On May 3, the governmental Defender of Human Rights Office of Colombia registered 19 deaths in various cities and it is investigating 140 cases that include other deaths, disappearances, and police abuse. On May 4, Spokesperson for the UN High Commissioner for Human Rights, Marta Hurtado, declared: “We are deeply alarmed at developments in the city of Cali in Colombia overnight, where police opened fire on demonstrators protesting against tax reforms, reportedly killing and injuring a number of people.” It appears that even human rights observers face great risks in conducting their investigations. Juliette de Rivero, representative of the High Commission of Human Rights in Colombia tweeted that in Cali, “some members of the [UN] commission received threats and aggressions, such as gunshots by the police, though no one was hit.”

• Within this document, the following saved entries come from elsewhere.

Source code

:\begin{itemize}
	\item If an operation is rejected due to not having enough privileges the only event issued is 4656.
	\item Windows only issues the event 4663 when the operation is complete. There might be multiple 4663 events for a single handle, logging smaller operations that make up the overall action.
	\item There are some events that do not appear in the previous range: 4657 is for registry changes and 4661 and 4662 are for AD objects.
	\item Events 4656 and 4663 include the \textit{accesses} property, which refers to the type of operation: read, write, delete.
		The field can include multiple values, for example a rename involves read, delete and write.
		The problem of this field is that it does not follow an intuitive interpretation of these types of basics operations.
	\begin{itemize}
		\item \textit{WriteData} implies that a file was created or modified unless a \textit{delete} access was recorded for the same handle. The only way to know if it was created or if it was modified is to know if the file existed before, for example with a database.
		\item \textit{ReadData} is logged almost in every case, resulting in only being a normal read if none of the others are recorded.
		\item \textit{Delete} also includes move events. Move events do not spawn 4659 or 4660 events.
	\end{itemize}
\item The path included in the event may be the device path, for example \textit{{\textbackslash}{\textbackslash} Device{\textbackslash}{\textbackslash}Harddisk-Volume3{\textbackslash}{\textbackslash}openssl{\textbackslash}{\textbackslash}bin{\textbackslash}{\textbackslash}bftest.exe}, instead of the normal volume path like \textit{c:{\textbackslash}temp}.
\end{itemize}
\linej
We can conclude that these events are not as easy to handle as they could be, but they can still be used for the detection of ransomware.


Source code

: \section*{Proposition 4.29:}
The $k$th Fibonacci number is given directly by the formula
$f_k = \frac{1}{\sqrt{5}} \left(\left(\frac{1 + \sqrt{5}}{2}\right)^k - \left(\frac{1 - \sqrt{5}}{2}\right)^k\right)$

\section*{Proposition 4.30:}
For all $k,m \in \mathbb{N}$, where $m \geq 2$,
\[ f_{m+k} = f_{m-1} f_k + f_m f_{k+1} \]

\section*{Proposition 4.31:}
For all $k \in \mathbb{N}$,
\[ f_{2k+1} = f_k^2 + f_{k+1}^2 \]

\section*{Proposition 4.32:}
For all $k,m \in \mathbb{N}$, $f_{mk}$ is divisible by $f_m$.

The presence of nine US military bases inside Colombia and the deployment of Navy warships and aircraft in the Caribbean sends an ominous message to the peoples of South America that Washington will take the side of violators of human rights in the hemisphere while claiming to champion democracy and freedom. On April 6, just weeks prior to the brutal repression perpetrated by Colombian security forces, U.S. Secretary of State Antony Blinken tweeted: “Important discussion yesterday with Colombian President @IvanDuque. Our partnership continues to support peace and prosperity in Colombia through cooperation on security, rural development, counternarcotics, and human rights.” On May 4, the Deputy Spokesperson of the Department of State, Jalina Porter, issued a statement declaring that “the United States is deeply saddened by the loss of life during protests in Colombia in recent days” and that “we recognize the Government of Colombia’s commitment to investigate reports of police excesses and address any violations of human rights.” Numerous human rights organizations of the Americas do not have much confidence in this “commitment” given the horrific human rights record of Colombia in recent years.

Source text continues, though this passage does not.